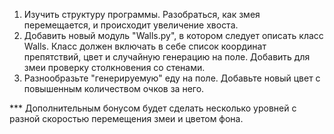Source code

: 1.  Изучить структуру программы. Разобраться, как змея перемещается, и происходит увеличение хвоста.
2.  Добавить новый модуль "Walls.py", в котором следует описать класс Walls.
    Класс должен включать в себе список координат препятствий, цвет и случайную генерацию на поле.
    Добавить для змеи проверку столкновения со стенами.
3.  Разнообразьте "генерируемую" еду на поле. Добавьте новый цвет с повышенным количеством очков за него.

*** Дополнительным бонусом будет сделать несколько уровней с разной скоростью перемещения змеи и цветом фона.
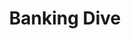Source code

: ---
facebook: https://facebook.com/Banking-Dive-510756622789753
linkedin: https://linkedin.com/company/banking-dive/about
logohandle: bankingdive
sort: bankingdive
title: Banking Dive
twitter: https://x.com/bankingdive
website: https://www.bankingdive.com/
---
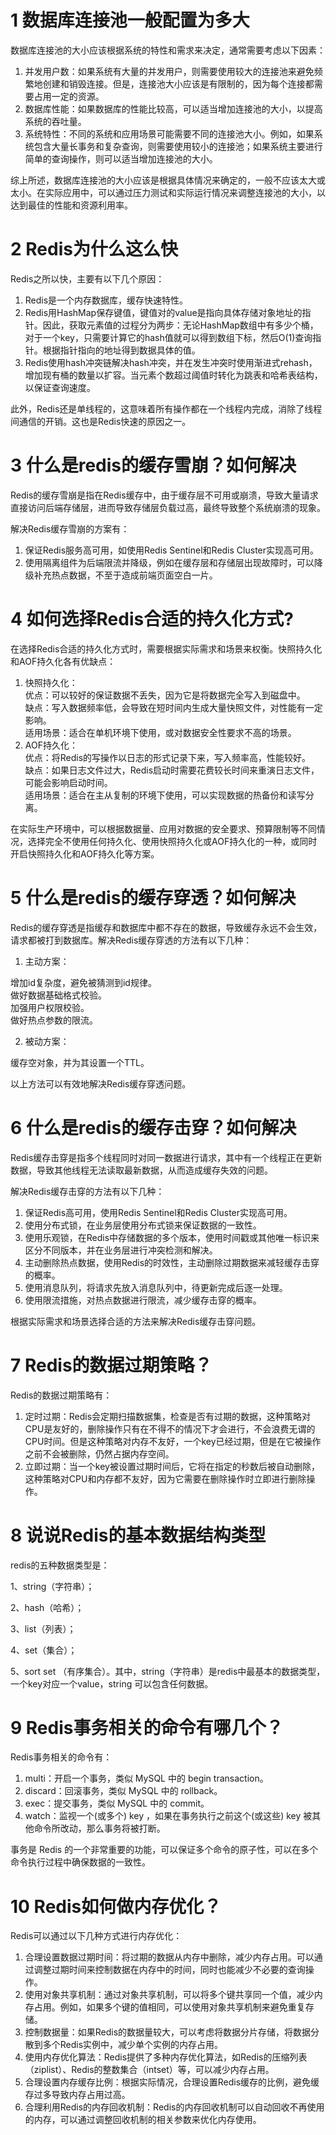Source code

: # 1 数据库连接池一般配置为多大

数据库连接池的大小应该根据系统的特性和需求来决定，通常需要考虑以下因素：

1. 并发用户数：如果系统有大量的并发用户，则需要使用较大的连接池来避免频繁地创建和销毁连接。但是，连接池大小应该是有限制的，因为每个连接都需要占用一定的资源。
2. 数据库性能：如果数据库的性能比较高，可以适当增加连接池的大小，以提高系统的吞吐量。
3. 系统特性：不同的系统和应用场景可能需要不同的连接池大小。例如，如果系统包含大量长事务和复杂查询，则需要使用较小的连接池；如果系统主要进行简单的查询操作，则可以适当增加连接池的大小。

综上所述，数据库连接池的大小应该是根据具体情况来确定的，一般不应该太大或太小。在实际应用中，可以通过压力测试和实际运行情况来调整连接池的大小，以达到最佳的性能和资源利用率。

# 2 Redis为什么这么快

Redis之所以快，主要有以下几个原因：

1. Redis是一个内存数据库，缓存快速特性。
2. Redis用HashMap保存键值，键值对的value是指向具体存储对象地址的指针。因此，获取元素值的过程分为两步：无论HashMap数组中有多少个桶，对于一个key，只需要计算它的hash值就可以得到数组下标，然后O(1)查询指针。根据指针指向的地址得到数据具体的值。
3. Redis使用hash冲突链解决hash冲突，并在发生冲突时使用渐进式rehash，增加现有桶的数量以扩容。当元素个数超过阈值时转化为跳表和哈希表结构，以保证查询速度。

此外，Redis还是单线程的，这意味着所有操作都在一个线程内完成，消除了线程间通信的开销。这也是Redis快速的原因之一。

# 3 什么是redis的缓存雪崩？如何解决

Redis的缓存雪崩是指在Redis缓存中，由于缓存层不可用或崩溃，导致大量请求直接访问后端存储层，进而导致存储层负载过高，最终导致整个系统崩溃的现象。

解决Redis缓存雪崩的方案有：

1. 保证Redis服务高可用，如使用Redis Sentinel和Redis Cluster实现高可用。
2. 使用隔离组件为后端限流并降级，例如在缓存层和存储层出现故障时，可以降级补充热点数据，不至于造成前端页面空白一片。
# 4 如何选择Redis合适的持久化方式?

在选择Redis合适的持久化方式时，需要根据实际需求和场景来权衡。快照持久化和AOF持久化各有优缺点：

1. 快照持久化：  
    优点：可以较好的保证数据不丢失，因为它是将数据完全写入到磁盘中。  
    缺点：写入数据频率低，会导致在短时间内生成大量快照文件，对性能有一定影响。  
    适用场景：适合在单机环境下使用，或对数据安全性要求不高的场景。
2. AOF持久化：  
    优点：将Redis的写操作以日志的形式记录下来，写入频率高，性能较好。  
    缺点：如果日志文件过大，Redis启动时需要花费较长时间来重演日志文件，可能会影响启动时间。  
    适用场景：适合在主从复制的环境下使用，可以实现数据的热备份和读写分离。

在实际生产环境中，可以根据数据量、应用对数据的安全要求、预算限制等不同情况，选择完全不使用任何持久化、使用快照持久化或AOF持久化的一种，或同时开启快照持久化和AOF持久化等方案。
# 5 什么是redis的缓存穿透？如何解决
Redis的缓存穿透是指缓存和数据库中都不存在的数据，导致缓存永远不会生效，请求都被打到数据库。解决Redis缓存穿透的方法有以下几种：

1. 主动方案：

增加id复杂度，避免被猜测到id规律。  
做好数据基础格式校验。  
加强用户权限校验。  
做好热点参数的限流。

2. 被动方案：

缓存空对象，并为其设置一个TTL。

以上方法可以有效地解决Redis缓存穿透问题。
# 6 什么是redis的缓存击穿？如何解决
Redis缓存击穿是指多个线程同时对同一数据进行请求，其中有一个线程正在更新数据，导致其他线程无法读取最新数据，从而造成缓存失效的问题。

解决Redis缓存击穿的方法有以下几种：

1. 保证Redis高可用，使用Redis Sentinel和Redis Cluster实现高可用。
2. 使用分布式锁，在业务层使用分布式锁来保证数据的一致性。
3. 使用乐观锁，在Redis中存储数据的多个版本，使用时间戳或其他唯一标识来区分不同版本，并在业务层进行冲突检测和解决。
4. 主动删除热点数据，使用Redis的时效性，主动删除过期数据来减轻缓存击穿的概率。
5. 使用消息队列，将请求先放入消息队列中，待更新完成后逐一处理。
6. 使用限流措施，对热点数据进行限流，减少缓存击穿的概率。

根据实际需求和场景选择合适的方法来解决Redis缓存击穿问题。
# 7 Redis的数据过期策略？

Redis的数据过期策略有：

1. 定时过期：Redis会定期扫描数据集，检查是否有过期的数据，这种策略对CPU是友好的，删除操作只有在不得不的情况下才会进行，不会浪费无谓的CPU时间。但是这种策略对内存不友好，一个key已经过期，但是在它被操作之前不会被删除，仍然占据内存空间。
2. 立即过期：当一个key被设置过期时间后，它将在指定的秒数后被自动删除，这种策略对CPU和内存都不友好，因为它需要在删除操作时立即进行删除操作。
# 8 说说Redis的基本数据结构类型

redis的五种数据类型是：

1、string（字符串）；

2、hash（哈希）；

3、list（列表）；

4、set（集合）；

5、sort set （有序集合）。其中，string（字符串）是redis中最基本的数据类型，一个key对应一个value，string 可以包含任何数据。
# 9 Redis事务相关的命令有哪几个？
Redis事务相关的命令有：

1. multi：开启一个事务，类似 MySQL 中的 begin transaction。
2. discard：回滚事务，类似 MySQL 中的 rollback。
3. exec：提交事务，类似 MySQL 中的 commit。
4. watch：监视一个(或多个) key ，如果在事务执行之前这个(或这些) key 被其他命令所改动，那么事务将被打断。

事务是 Redis 的一个非常重要的功能，可以保证多个命令的原子性，可以在多个命令执行过程中确保数据的一致性。
# 10 Redis如何做内存优化？
Redis可以通过以下几种方式进行内存优化：

1. 合理设置数据过期时间：将过期的数据从内存中删除，减少内存占用。可以通过调整过期时间来控制数据在内存中的时间，同时也能减少不必要的查询操作。
2. 使用对象共享机制：通过对象共享机制，可以将多个键共享同一个值，减少内存占用。例如，如果多个键的值相同，可以使用对象共享机制来避免重复存储。
3. 控制数据量：如果Redis的数据量较大，可以考虑将数据分片存储，将数据分散到多个Redis实例中，减少单个实例的内存占用。
4. 使用内存优化算法：Redis提供了多种内存优化算法，如Redis的压缩列表（ziplist）、Redis的整数集合（intset）等，可以减少内存占用。
5. 合理设置内存缓存比例：根据实际情况，合理设置Redis缓存的比例，避免缓存过多导致内存占用过高。
6. 合理利用Redis的内存回收机制：Redis的内存回收机制可以自动回收不再使用的内存，可以通过调整回收机制的相关参数来优化内存使用。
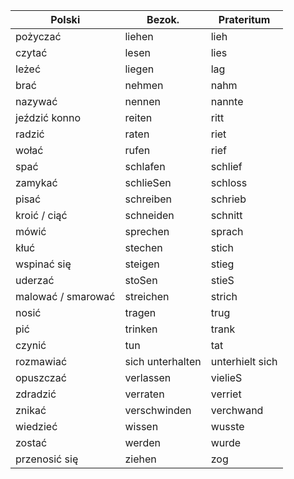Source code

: | Polski | Bezok. | Prateritum |
|---|---|---|
| pożyczać | liehen | lieh |
| czytać | lesen | lies |
| leżeć | liegen | lag |
| brać | nehmen | nahm |
| nazywać | nennen | nannte |
| jeździć konno | reiten | ritt |
| radzić | raten | riet |
| wołać | rufen | rief |
| spać | schlafen | schlief |
| zamykać | schlieSen | schloss |
| pisać | schreiben | schrieb |
| kroić / ciąć | schneiden | schnitt |
| mówić | sprechen | sprach |
| kłuć | stechen | stich |
| wspinać się | steigen | stieg |
| uderzać | stoSen | stieS |
| malować / smarować | streichen | strich |
| nosić | tragen | trug |
| pić | trinken | trank |
| czynić | tun | tat |
| rozmawiać | sich unterhalten | unterhielt sich |
| opuszczać |verlassen | vielieS |
| zdradzić | verraten | verriet |
| znikać | verschwinden | verchwand |
| wiedzieć | wissen | wusste |
| zostać | werden | wurde |
| przenosić się | ziehen | zog |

> _EXERCISE AIM_:
All lines from the one containing "reiten | ritt |" through the end of the records, both ends included, are to be quoted exactly; please add nothing else.

> _ANSWER TO THIS PROBLEM_:
| jeździć konno | reiten | ritt |
| radzić | raten | riet |
| wołać | rufen | rief |
| spać | schlafen | schlief |
| zamykać | schlieSen | schloss |
| pisać | schreiben | schrieb |
| kroić / ciąć | schneiden | schnitt |
| mówić | sprechen | sprach |
| kłuć | stechen | stich |
| wspinać się | steigen | stieg |
| uderzać | stoSen | stieS |
| malować / smarować | streichen | strich |
| nosić | tragen | trug |
| pić | trinken | trank |
| czynić | tun | tat |
| rozmawiać | sich unterhalten | unterhielt sich |
| opuszczać |verlassen | vielieS |
| zdradzić | verraten | verriet |
| znikać | verschwinden | verchwand |
| wiedzieć | wissen | wusste |
| zostać | werden | wurde |
| przenosić się | ziehen | zog |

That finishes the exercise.